Sunday, 8 June 2008

Avro




Back from Manchester now, Among other things I've been nosing around museums and looking at a bit of the city's aviation heritage. Here are three products of the A V Roe (Avro) company over the years.

The flimsy Heath Robinson device in the first picture is a replica of the 1909 Avro triplane - according to the exhibit label, the first British designed and made aircraft to fly (although not very well, according to a contemporary report).

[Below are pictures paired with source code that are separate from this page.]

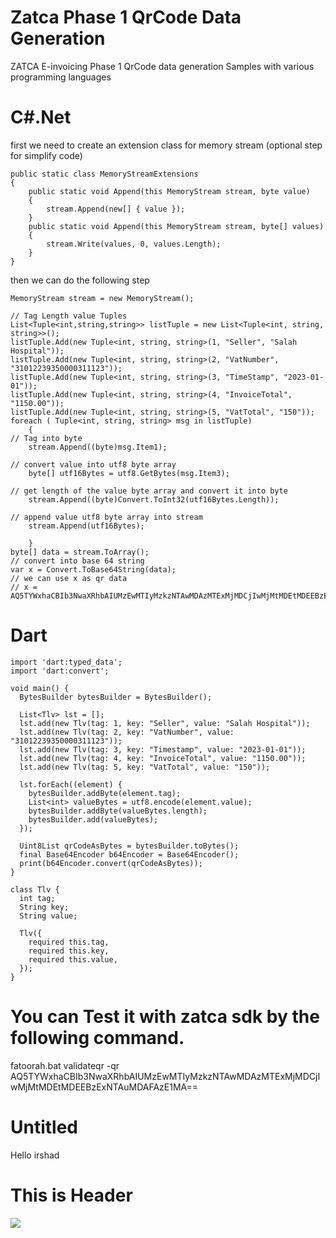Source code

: # Zatca Phase 1 QrCode Data Generation
ZATCA E-invoicing Phase 1 QrCode data generation Samples with various programming languages 

# C#.Net

first we need to create an extension class for memory stream (optional step for simplify code)


    public static class MemoryStreamExtensions
    {
        public static void Append(this MemoryStream stream, byte value)
        {
            stream.Append(new[] { value });
        }
        public static void Append(this MemoryStream stream, byte[] values)
        {
            stream.Write(values, 0, values.Length);
        }
    }
    

then we can do the following step 


    MemoryStream stream = new MemoryStream();
	
    // Tag Length value Tuples
    List<Tuple<int,string,string>> listTuple = new List<Tuple<int, string, string>>();
    listTuple.Add(new Tuple<int, string, string>(1, "Seller", "Salah Hospital"));
    listTuple.Add(new Tuple<int, string, string>(2, "VatNumber", "31012239350000311123"));
    listTuple.Add(new Tuple<int, string, string>(3, "TimeStamp", "2023-01-01"));
    listTuple.Add(new Tuple<int, string, string>(4, "InvoiceTotal", "1150.00"));
    listTuple.Add(new Tuple<int, string, string>(5, "VatTotal", "150"));
    foreach ( Tuple<int, string, string> msg in listTuple)
        {
	// Tag into byte
        stream.Append((byte)msg.Item1);
	
	// convert value into utf8 byte array
        byte[] utf16Bytes = utf8.GetBytes(msg.Item3);
	
	// get length of the value byte array and convert it into byte
        stream.Append((byte)Convert.ToInt32(utf16Bytes.Length));
	
	// append value utf8 byte array into stream
        stream.Append(utf16Bytes);
	
        }
    byte[] data = stream.ToArray();  
    // convert into base 64 string
    var x = Convert.ToBase64String(data);
    // we can use x as qr data
    // x = AQ5TYWxhaCBIb3NwaXRhbAIUMzEwMTIyMzkzNTAwMDAzMTExMjMDCjIwMjMtMDEtMDEEBzExNTAuMDAFAzE1MA==
    

# Dart 


    import 'dart:typed_data';
    import 'dart:convert';
    
    void main() {
      BytesBuilder bytesBuilder = BytesBuilder();
    
      List<Tlv> lst = [];
      lst.add(new Tlv(tag: 1, key: "Seller", value: "Salah Hospital"));
      lst.add(new Tlv(tag: 2, key: "VatNumber", value: "31012239350000311123"));
      lst.add(new Tlv(tag: 3, key: "Timestamp", value: "2023-01-01"));
      lst.add(new Tlv(tag: 4, key: "InvoiceTotal", value: "1150.00"));
      lst.add(new Tlv(tag: 5, key: "VatTotal", value: "150"));
    
      lst.forEach((element) {
       	bytesBuilder.addByte(element.tag);
    	List<int> valueBytes = utf8.encode(element.value);
    	bytesBuilder.addByte(valueBytes.length);
    	bytesBuilder.add(valueBytes);
      });
    
      Uint8List qrCodeAsBytes = bytesBuilder.toBytes();
      final Base64Encoder b64Encoder = Base64Encoder();
      print(b64Encoder.convert(qrCodeAsBytes));
    }
    
    class Tlv {
      int tag;
      String key;
      String value;
    
      Tlv({
        required this.tag,
        required this.key,
        required this.value,
      });
    }


	

	

# You can Test it with zatca sdk by the following command.

fatoorah.bat validateqr -qr AQ5TYWxhaCBIb3NwaXRhbAIUMzEwMTIyMzkzNTAwMDAzMTExMjMDCjIwMjMtMDEtMDEEBzExNTAuMDAFAzE1MA==



# Untitled

Hello irshad

  

# This is Header

![](https://t9018409677.p.clickup-attachments.com/t9018409677/2fda36b3-e07b-4167-9d9c-116f80c8d0dd/client_mng.drawio.png)

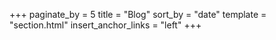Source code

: +++
paginate_by = 5
title = "Blog"
sort_by = "date"
template = "section.html"
insert_anchor_links = "left"
+++
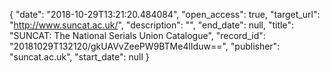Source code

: {
  "date": "2018-10-29T13:21:20.484084", 
  "open_access": true, 
  "target_url": "http://www.suncat.ac.uk/", 
  "description": "", 
  "end_date": null, 
  "title": "SUNCAT: The National Serials Union Catalogue", 
  "record_id": "20181029T132120/gkUAVvZeePW9BTMe4lIduw==", 
  "publisher": "suncat.ac.uk", 
  "start_date": null
}

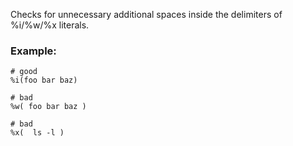 Checks for unnecessary additional spaces inside the delimiters of
%i/%w/%x literals.

### Example:
    # good
    %i(foo bar baz)

    # bad
    %w( foo bar baz )

    # bad
    %x(  ls -l )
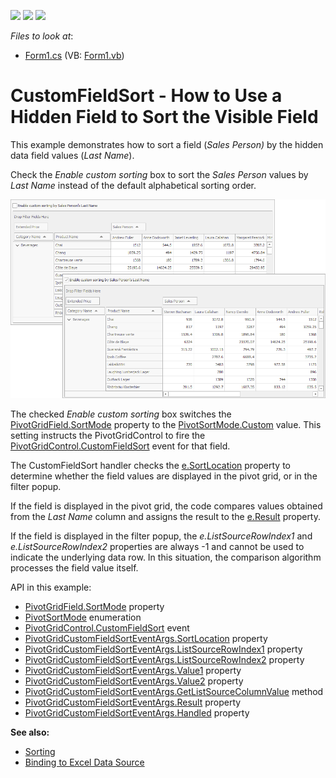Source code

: <!-- default badges list -->
![](https://img.shields.io/endpoint?url=https://codecentral.devexpress.com/api/v1/VersionRange/128579525/18.2.3%2B)
[![](https://img.shields.io/badge/Open_in_DevExpress_Support_Center-FF7200?style=flat-square&logo=DevExpress&logoColor=white)](https://supportcenter.devexpress.com/ticket/details/E331)
[![](https://img.shields.io/badge/📖_How_to_use_DevExpress_Examples-e9f6fc?style=flat-square)](https://docs.devexpress.com/GeneralInformation/403183)
<!-- default badges end -->
<!-- default file list -->
*Files to look at*:

* [Form1.cs](./CS/CustomFieldSortExample/Form1.cs) (VB: [Form1.vb](./VB/CustomFieldSortExample/Form1.vb))
<!-- default file list end -->
# CustomFieldSort - How to Use a Hidden Field to Sort the Visible Field

This example demonstrates how to sort a field (_Sales Person)_ by the hidden data field values (_Last Name_).

Check the _Enable custom sorting_ box to sort the _Sales Person_ values by _Last Name_ instead of the default alphabetical sorting order.

![](./images/screenshot.png)

The checked _Enable custom sorting_ box switches the [PivotGridField.SortMode](https://docs.devexpress.com/CoreLibraries/DevExpress.XtraPivotGrid.PivotGridFieldBase.SortMode) property to the [PivotSortMode.Custom](https://docs.devexpress.com/CoreLibraries/DevExpress.XtraPivotGrid.PivotSortMode) value. This setting instructs the PivotGridControl to fire the [PivotGridControl.CustomFieldSort](https://docs.devexpress.com/WindowsForms/DevExpress.XtraPivotGrid.PivotGridControl.CustomFieldSort) event for that field.

The CustomFieldSort handler checks the [e.SortLocation](https://docs.devexpress.com/CoreLibraries/DevExpress.XtraPivotGrid.PivotGridCustomFieldSortEventArgsBase-1.SortLocation) property to determine whether the field values are displayed in the pivot grid, or in the filter popup. 

If the field is displayed in the pivot grid, the code compares values obtained from the _Last Name_ column and assigns the result to the [e.Result](https://docs.devexpress.com/CoreLibraries/DevExpress.XtraPivotGrid.PivotGridCustomFieldSortEventArgsBase-1.Result) property.


If the field is displayed in the filter popup, the _e.ListSourceRowIndex1_ and _e.ListSourceRowIndex2_ properties are always -1 and cannot be used to indicate the underlying data row. In this situation, the comparison algorithm processes the field value itself.

API in this example:

* [PivotGridField.SortMode](https://docs.devexpress.com/CoreLibraries/DevExpress.XtraPivotGrid.PivotGridFieldBase.SortMode) property
* [PivotSortMode](https://docs.devexpress.com/CoreLibraries/DevExpress.XtraPivotGrid.PivotSortMode) enumeration
* [PivotGridControl.CustomFieldSort](https://docs.devexpress.com/WindowsForms/DevExpress.XtraPivotGrid.PivotGridControl.CustomFieldSort) event
* [PivotGridCustomFieldSortEventArgs.SortLocation](https://docs.devexpress.com/CoreLibraries/DevExpress.XtraPivotGrid.PivotGridCustomFieldSortEventArgsBase-1.SortLocation) property
* [PivotGridCustomFieldSortEventArgs.ListSourceRowIndex1](https://docs.devexpress.com/CoreLibraries/DevExpress.XtraPivotGrid.PivotGridCustomFieldSortEventArgsBase-1.ListSourceRowIndex1) property
* [PivotGridCustomFieldSortEventArgs.ListSourceRowIndex2](https://docs.devexpress.com/CoreLibraries/DevExpress.XtraPivotGrid.PivotGridCustomFieldSortEventArgsBase-1.ListSourceRowIndex2) property
* [PivotGridCustomFieldSortEventArgs.Value1](https://docs.devexpress.com/CoreLibraries/DevExpress.XtraPivotGrid.PivotGridCustomFieldSortEventArgsBase-1.Value1) property
* [PivotGridCustomFieldSortEventArgs.Value2](https://docs.devexpress.com/CoreLibraries/DevExpress.XtraPivotGrid.PivotGridCustomFieldSortEventArgsBase-1.Value2) property
* [PivotGridCustomFieldSortEventArgs.GetListSourceColumnValue](https://docs.devexpress.com/CoreLibraries/DevExpress.XtraPivotGrid.PivotGridCustomFieldSortEventArgsBase-1.GetListSourceColumnValue(System.Int32-System.String)) method
* [PivotGridCustomFieldSortEventArgs.Result](https://docs.devexpress.com/CoreLibraries/DevExpress.XtraPivotGrid.PivotGridCustomFieldSortEventArgsBase-1.Result) property
* [PivotGridCustomFieldSortEventArgs.Handled](https://docs.devexpress.com/CoreLibraries/DevExpress.XtraPivotGrid.PivotGridCustomFieldSortEventArgsBase-1.Handled) property

**See also:**

* [Sorting](https://docs.devexpress.com/WindowsForms/1809)
* [Binding to Excel Data Source](https://docs.devexpress.com/WindowsForms/115529)

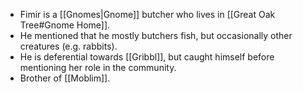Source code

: - Fimir is a [[Gnomes|Gnome]] butcher who lives in [[Great Oak Tree#Gnome Home]]. 
- He mentioned that he mostly butchers fish, but occasionally other creatures (e.g. rabbits).
- He is deferential towards [[Gribbl]], but caught himself before mentioning her role in the community.
- Brother of [[Moblim]].

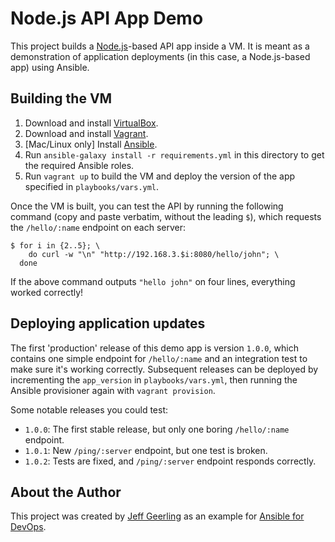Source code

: # Node.js API App Demo

This project builds a [Node.js](https://nodejs.org/)-based API app inside a VM. It is meant as a demonstration of application deployments (in this case, a Node.js-based app) using Ansible.

## Building the VM

  1. Download and install [VirtualBox](https://www.virtualbox.org/wiki/Downloads).
  2. Download and install [Vagrant](http://www.vagrantup.com/downloads.html).
  3. [Mac/Linux only] Install [Ansible](http://docs.ansible.com/intro_installation.html).
  4. Run `ansible-galaxy install -r requirements.yml` in this directory to get the required Ansible roles.
  5. Run `vagrant up` to build the VM and deploy the version of the app specified in `playbooks/vars.yml`.

Once the VM is built, you can test the API by running the following command (copy and paste verbatim, without the leading `$`), which requests the `/hello/:name` endpoint on each server:

    $ for i in {2..5}; \
        do curl -w "\n" "http://192.168.3.$i:8080/hello/john"; \
      done

If the above command outputs `"hello john"` on four lines, everything worked correctly!

## Deploying application updates

The first 'production' release of this demo app is version `1.0.0`, which contains one simple endpoint for `/hello/:name` and an integration test to make sure it's working correctly. Subsequent releases can be deployed by incrementing the `app_version` in `playbooks/vars.yml`, then running the Ansible provisioner again with `vagrant provision`.

Some notable releases you could test:

  - `1.0.0`: The first stable release, but only one boring `/hello/:name` endpoint.
  - `1.0.1`: New `/ping/:server` endpoint, but one test is broken.
  - `1.0.2`: Tests are fixed, and `/ping/:server` endpoint responds correctly.

## About the Author

This project was created by [Jeff Geerling](https://www.jeffgeerling.com/) as an example for [Ansible for DevOps](https://www.ansiblefordevops.com/).
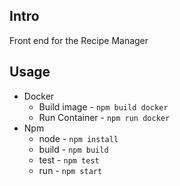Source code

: ## Intro 

Front end for the Recipe Manager

## Usage 

* Docker
    - Build image - `npm build docker`
    - Run Container - `npm run docker`
* Npm
    - node - `npm install`
    - build - `npm build`
    - test - `npm test`
    - run - `npm start` 
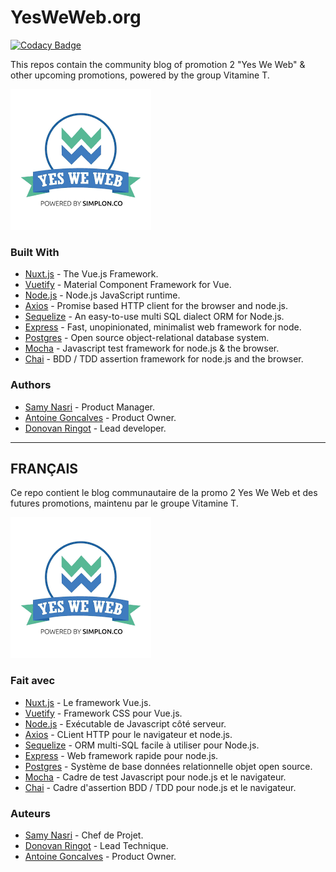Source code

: # **YesWeWeb.org**

[![Codacy Badge](https://api.codacy.com/project/badge/Grade/6598145df9e245bc8b136be18204d2d4)](https://www.codacy.com/manual/yes-we-web/yesweweb.org?utm_source=github.com&amp;utm_medium=referral&amp;utm_content=yes-we-web/yesweweb.org&amp;utm_campaign=Badge_Grade)

This repos contain the community blog of promotion 2 "Yes We Web" & other upcoming promotions, powered by the group Vitamine T.

![Yes We Web Logo](imagesREADME/yesweweb.png)

### Built With

-   [Nuxt.js](https://github.com/nuxt/nuxt.js) - The Vue.js Framework.
-   [Vuetify](https://github.com/vuetifyjs/vuetify) - Material Component Framework for Vue.
-   [Node.js](https://github.com/nodejs/node) - Node.js JavaScript runtime.
-   [Axios](https://github.com/axios/axios) - Promise based HTTP client for the browser and node.js.
-   [Sequelize](https://github.com/sequelize/sequelize) - An easy-to-use multi SQL dialect ORM for Node.js.
-   [Express](https://github.com/expressjs/express) - Fast, unopinionated, minimalist web framework for node.
-   [Postgres](https://github.com/postgres/postgres) - Open source object-relational database system.
-   [Mocha](https://github.com/mochajs/mocha) - Javascript test framework for node.js & the browser.
-   [Chai](https://github.com/chaijs/chai) - BDD / TDD assertion framework for node.js and the browser.

### Authors

-   [Samy Nasri](https://github.com/nasri2601) - Product Manager.
-   [Antoine Goncalves](https://github.com/Antoine-Goncalves) - Product Owner.
-   [Donovan Ringot](https://github.com/DRINGOT) - Lead developer.

---

## **FRANÇAIS**

Ce repo contient le blog communautaire de la promo 2 Yes We Web et des futures promotions, maintenu par le groupe Vitamine T.

![Logo Yes We Web](imagesREADME/yesweweb.png)

### Fait avec

-   [Nuxt.js](https://github.com/nuxt/nuxtjs.org) - Le framework Vue.js.
-   [Vuetify](https://github.com/vuetifyjs/vuetify) - Framework CSS pour Vue.js.
-   [Node.js](https://github.com/nodejs/node) - Exécutable de Javascript côté serveur.
-   [Axios](https://github.com/axios/axios) - CLient HTTP pour le navigateur et node.js.
-   [Sequelize](https://github.com/sequelize/sequelize) - ORM multi-SQL facile à utiliser pour Node.js.
-   [Express](https://github.com/expressjs/express) - Web framework rapide pour node.js.
-   [Postgres](https://github.com/postgres/postgres) - Système de base données relationnelle objet open source.
-   [Mocha](https://github.com/mochajs/mocha) - Cadre de test Javascript pour node.js et le navigateur.
-   [Chai](https://github.com/chaijs/chai) - Cadre d'assertion BDD / TDD pour node.js et le navigateur.

### Auteurs

-   [Samy Nasri](https://github.com/nasri2601) - Chef de Projet.
-   [Donovan Ringot](https://github.com/DRINGOT) - Lead Technique.
-   [Antoine Goncalves](https://github.com/Antoine-Goncalves) - Product Owner.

The biplane in the foreground of the second picture is an Avro 504. The type first flew in 1913 and had a brief combat career in the first world war (including bombing the Zeppelin works on the shores of Lake Constance). Soon withdrawn from combat, due to the rapid development of fighting aircraft, it served as a trainer with the RFC and RAF until 1933. Over 8,000 were produced and some of these found their way into civil use for such things as training, banner towing and pleasure flights - my grandfather was taken up for a joy ride in one of these in the 1930's.

The final picture is of the Avro 707, an experimental jet which first flew in 1949, as a testbed for the delta wing design to be used in the Avro Vulcan bomber. A tremendous looking little plane, looks like something out of The Eagle comic.

Avro ceased to be an independent company in 1963, the year I was born, one stage in the consolidation of British aircraft manufacturers.